William Shakespeare is credited with popularizing the phrase. In Act 2, Scene 4 of Romeo and Juliet (1597):
Romeo: Switch and spurs, switch and spurs; or I’ll cry a match.
Mercutio: Nay, if thy wits run the wild-goose chase, I have done, for thou hast more of the wild-goose in one of thy wits than, I am sure, I have in my whole five.
While the reference is figurative, Shakespeare is never-the-less referring to the horse race, comparing Romeo’s mental prowess to the speed of the lead horse.

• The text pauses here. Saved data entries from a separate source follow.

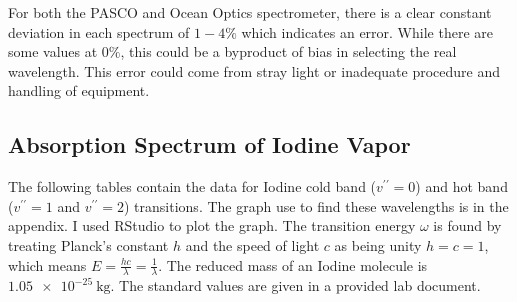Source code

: \documentclass[12pt]{article}
\begin{document}
	For both the PASCO and Ocean Optics spectrometer, there is a clear constant deviation in each spectrum of $1-4 \%$ which indicates an error. While there are some values at $0 \%$, this could be a byproduct of bias in selecting the real wavelength. This error could come from stray light or inadequate procedure and handling of equipment.
	
\clearpage
	
	\subsection{Absorption Spectrum of Iodine Vapor}
	
	The following tables contain the data for Iodine cold band ($v^{\prime\prime} = 0$) and hot band ($v^{\prime\prime} = 1$ and $v^{\prime\prime} = 2$) transitions. The graph use to find these wavelengths is in the appendix. I used RStudio to plot the graph. The transition energy $\omega$ is found by treating Planck's constant $h$ and the speed of light $c$ as being unity $h = c = 1$, which means $E = \frac{hc}{\lambda} = \frac{1}{\lambda}$. The reduced mass of an Iodine molecule is $\qty{1.05e-25}{\kilogram}$. The standard values are given in a provided lab document.
	
	
\end{document}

The phrase’s meaning began to evolve into a useless pursuit by the early 17th century. In the play The Spanish Gipsie (1623), playwrights Thomas Middleton and William Rowley wrote:
Enter Diego.
– Diego: Ha, ha, ha! Some one
That hath slept well to night, should a but see mee
Thus merry by my selfe, might justly think
I were not well in my wits.
– Lewys: Diego!
– Diego: Yes ’tis I, and I have had a fine vagary,
The rarest, Wild-goose chase.
The idiom as we know it today seems to have been established by the time Samuel Johnson published A Dictionary of the English Language in 1755. He defined “a wild goose chase” as “a pursuit of something as unlikely to be caught as the wildgoose.” Frances Grose defined it as “A tedious uncertain pursuit, like the following a flock of wild geese, who are remarkably shy” in his 1811 Dictionary of the Vulgar Tongue.